---- DATA FOR REVIEW

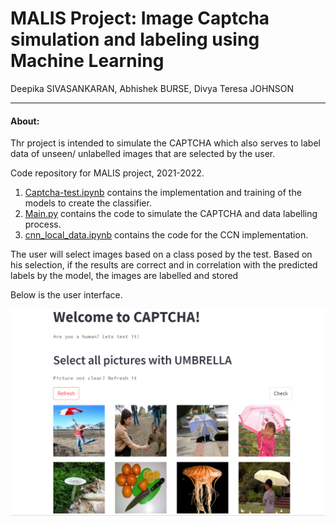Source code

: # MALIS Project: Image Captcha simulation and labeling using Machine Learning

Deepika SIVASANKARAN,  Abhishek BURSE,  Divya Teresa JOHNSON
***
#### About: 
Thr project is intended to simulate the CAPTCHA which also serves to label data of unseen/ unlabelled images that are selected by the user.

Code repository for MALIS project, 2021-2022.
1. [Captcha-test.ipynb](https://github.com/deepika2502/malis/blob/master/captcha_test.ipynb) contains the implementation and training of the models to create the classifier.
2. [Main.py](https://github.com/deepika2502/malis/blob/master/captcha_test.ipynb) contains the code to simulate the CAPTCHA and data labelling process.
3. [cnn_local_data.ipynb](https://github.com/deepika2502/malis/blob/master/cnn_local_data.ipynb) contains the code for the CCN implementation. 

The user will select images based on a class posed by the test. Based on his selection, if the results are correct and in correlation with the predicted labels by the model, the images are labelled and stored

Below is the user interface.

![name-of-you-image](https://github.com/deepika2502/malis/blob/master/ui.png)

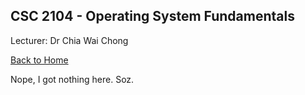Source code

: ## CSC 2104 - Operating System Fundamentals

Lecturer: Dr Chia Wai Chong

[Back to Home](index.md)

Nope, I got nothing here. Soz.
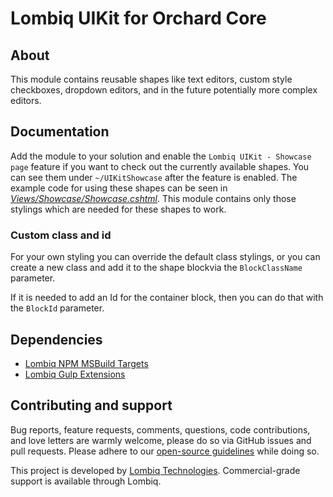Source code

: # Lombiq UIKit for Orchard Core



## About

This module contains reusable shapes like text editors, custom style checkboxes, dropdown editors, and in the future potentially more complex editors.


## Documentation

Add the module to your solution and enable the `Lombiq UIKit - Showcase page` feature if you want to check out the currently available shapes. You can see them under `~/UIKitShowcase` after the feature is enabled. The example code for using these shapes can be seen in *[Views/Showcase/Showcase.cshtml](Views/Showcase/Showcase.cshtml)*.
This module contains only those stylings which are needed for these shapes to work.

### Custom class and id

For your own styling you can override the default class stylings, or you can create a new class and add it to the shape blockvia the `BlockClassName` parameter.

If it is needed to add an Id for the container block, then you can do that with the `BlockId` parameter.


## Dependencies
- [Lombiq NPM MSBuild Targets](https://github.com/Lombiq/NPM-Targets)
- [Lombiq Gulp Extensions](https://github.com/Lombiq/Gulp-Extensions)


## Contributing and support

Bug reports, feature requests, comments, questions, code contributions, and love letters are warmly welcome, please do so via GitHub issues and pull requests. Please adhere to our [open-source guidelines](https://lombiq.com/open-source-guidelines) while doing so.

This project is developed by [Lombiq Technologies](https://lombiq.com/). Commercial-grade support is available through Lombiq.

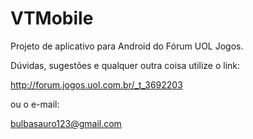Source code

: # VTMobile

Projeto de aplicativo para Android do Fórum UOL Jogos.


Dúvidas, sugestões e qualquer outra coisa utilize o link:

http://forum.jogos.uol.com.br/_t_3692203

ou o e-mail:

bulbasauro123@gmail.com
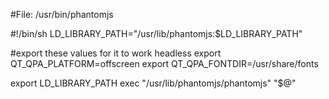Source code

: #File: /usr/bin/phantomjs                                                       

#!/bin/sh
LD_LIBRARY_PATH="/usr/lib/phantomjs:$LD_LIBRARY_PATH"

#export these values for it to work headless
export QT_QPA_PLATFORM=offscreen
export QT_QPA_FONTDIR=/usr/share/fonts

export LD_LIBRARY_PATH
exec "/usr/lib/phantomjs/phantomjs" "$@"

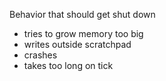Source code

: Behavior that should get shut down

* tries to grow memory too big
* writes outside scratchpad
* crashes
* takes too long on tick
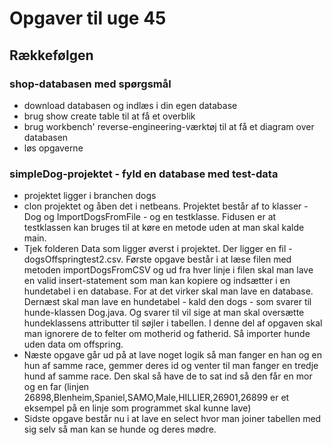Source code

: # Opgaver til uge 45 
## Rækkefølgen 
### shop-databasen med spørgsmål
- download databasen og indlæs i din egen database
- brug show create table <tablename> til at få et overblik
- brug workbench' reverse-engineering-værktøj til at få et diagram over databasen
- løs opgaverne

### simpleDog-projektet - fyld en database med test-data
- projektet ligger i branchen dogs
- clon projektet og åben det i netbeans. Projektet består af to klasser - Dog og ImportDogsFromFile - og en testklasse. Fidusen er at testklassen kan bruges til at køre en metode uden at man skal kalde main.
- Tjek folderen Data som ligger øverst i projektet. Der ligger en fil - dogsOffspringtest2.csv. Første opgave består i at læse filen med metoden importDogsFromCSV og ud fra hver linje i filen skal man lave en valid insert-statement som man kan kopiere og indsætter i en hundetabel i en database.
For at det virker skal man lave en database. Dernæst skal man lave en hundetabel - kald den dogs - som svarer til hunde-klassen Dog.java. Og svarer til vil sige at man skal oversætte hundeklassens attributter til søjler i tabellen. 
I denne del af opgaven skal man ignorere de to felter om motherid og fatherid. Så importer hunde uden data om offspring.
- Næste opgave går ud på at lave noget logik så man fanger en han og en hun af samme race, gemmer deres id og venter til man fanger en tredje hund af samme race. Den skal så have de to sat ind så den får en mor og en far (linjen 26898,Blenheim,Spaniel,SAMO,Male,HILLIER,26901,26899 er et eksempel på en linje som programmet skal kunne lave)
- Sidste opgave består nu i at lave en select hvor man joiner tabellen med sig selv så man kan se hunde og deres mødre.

--------

- HOW TO COMPLETE THIS TASK
Set down the entire material verbatim, with each picture left out.

- SOLUTION FOR THIS EXERCISE
Source code

: # MALIS Project: Image Captcha simulation and labeling using Machine Learning

Deepika SIVASANKARAN,  Abhishek BURSE,  Divya Teresa JOHNSON
***
#### About: 
Thr project is intended to simulate the CAPTCHA which also serves to label data of unseen/ unlabelled images that are selected by the user.

Code repository for MALIS project, 2021-2022.
1. [Captcha-test.ipynb](https://github.com/deepika2502/malis/blob/master/captcha_test.ipynb) contains the implementation and training of the models to create the classifier.
2. [Main.py](https://github.com/deepika2502/malis/blob/master/captcha_test.ipynb) contains the code to simulate the CAPTCHA and data labelling process.
3. [cnn_local_data.ipynb](https://github.com/deepika2502/malis/blob/master/cnn_local_data.ipynb) contains the code for the CCN implementation. 

The user will select images based on a class posed by the test. Based on his selection, if the results are correct and in correlation with the predicted labels by the model, the images are labelled and stored

Below is the user interface.

![name-of-you-image](https://github.com/deepika2502/malis/blob/master/ui.png)

Source code

: ## CSC 2104 - Operating System Fundamentals

Lecturer: Dr Chia Wai Chong

[Back to Home](index.md)

Nope, I got nothing here. Soz.
Source code

: # Lombiq UIKit for Orchard Core



## About

This module contains reusable shapes like text editors, custom style checkboxes, dropdown editors, and in the future potentially more complex editors.


## Documentation

Add the module to your solution and enable the `Lombiq UIKit - Showcase page` feature if you want to check out the currently available shapes. You can see them under `~/UIKitShowcase` after the feature is enabled. The example code for using these shapes can be seen in *[Views/Showcase/Showcase.cshtml](Views/Showcase/Showcase.cshtml)*.
This module contains only those stylings which are needed for these shapes to work.

### Custom class and id

For your own styling you can override the default class stylings, or you can create a new class and add it to the shape blockvia the `BlockClassName` parameter.

If it is needed to add an Id for the container block, then you can do that with the `BlockId` parameter.


## Dependencies
- [Lombiq NPM MSBuild Targets](https://github.com/Lombiq/NPM-Targets)
- [Lombiq Gulp Extensions](https://github.com/Lombiq/Gulp-Extensions)


## Contributing and support

Bug reports, feature requests, comments, questions, code contributions, and love letters are warmly welcome, please do so via GitHub issues and pull requests. Please adhere to our [open-source guidelines](https://lombiq.com/open-source-guidelines) while doing so.

This project is developed by [Lombiq Technologies](https://lombiq.com/). Commercial-grade support is available through Lombiq.

Source code

: # VTMobile

Projeto de aplicativo para Android do Fórum UOL Jogos.


Dúvidas, sugestões e qualquer outra coisa utilize o link:

http://forum.jogos.uol.com.br/_t_3692203

ou o e-mail:

bulbasauro123@gmail.com
Source code

: #File: /usr/bin/phantomjs                                                       

#!/bin/sh
LD_LIBRARY_PATH="/usr/lib/phantomjs:$LD_LIBRARY_PATH"

#export these values for it to work headless
export QT_QPA_PLATFORM=offscreen
export QT_QPA_FONTDIR=/usr/share/fonts

export LD_LIBRARY_PATH
exec "/usr/lib/phantomjs/phantomjs" "$@"

Source code

: Behavior that should get shut down

* tries to grow memory too big
* writes outside scratchpad
* crashes
* takes too long on tick
Source code

: # Opgaver til uge 45 
## Rækkefølgen 
### shop-databasen med spørgsmål
- download databasen og indlæs i din egen database
- brug show create table <tablename> til at få et overblik
- brug workbench' reverse-engineering-værktøj til at få et diagram over databasen
- løs opgaverne

### simpleDog-projektet - fyld en database med test-data
- projektet ligger i branchen dogs
- clon projektet og åben det i netbeans. Projektet består af to klasser - Dog og ImportDogsFromFile - og en testklasse. Fidusen er at testklassen kan bruges til at køre en metode uden at man skal kalde main.
- Tjek folderen Data som ligger øverst i projektet. Der ligger en fil - dogsOffspringtest2.csv. Første opgave består i at læse filen med metoden importDogsFromCSV og ud fra hver linje i filen skal man lave en valid insert-statement som man kan kopiere og indsætter i en hundetabel i en database.
For at det virker skal man lave en database. Dernæst skal man lave en hundetabel - kald den dogs - som svarer til hunde-klassen Dog.java. Og svarer til vil sige at man skal oversætte hundeklassens attributter til søjler i tabellen. 
I denne del af opgaven skal man ignorere de to felter om motherid og fatherid. Så importer hunde uden data om offspring.
- Næste opgave går ud på at lave noget logik så man fanger en han og en hun af samme race, gemmer deres id og venter til man fanger en tredje hund af samme race. Den skal så have de to sat ind så den får en mor og en far (linjen 26898,Blenheim,Spaniel,SAMO,Male,HILLIER,26901,26899 er et eksempel på en linje som programmet skal kunne lave)
- Sidste opgave består nu i at lave en select hvor man joiner tabellen med sig selv så man kan se hunde og deres mødre.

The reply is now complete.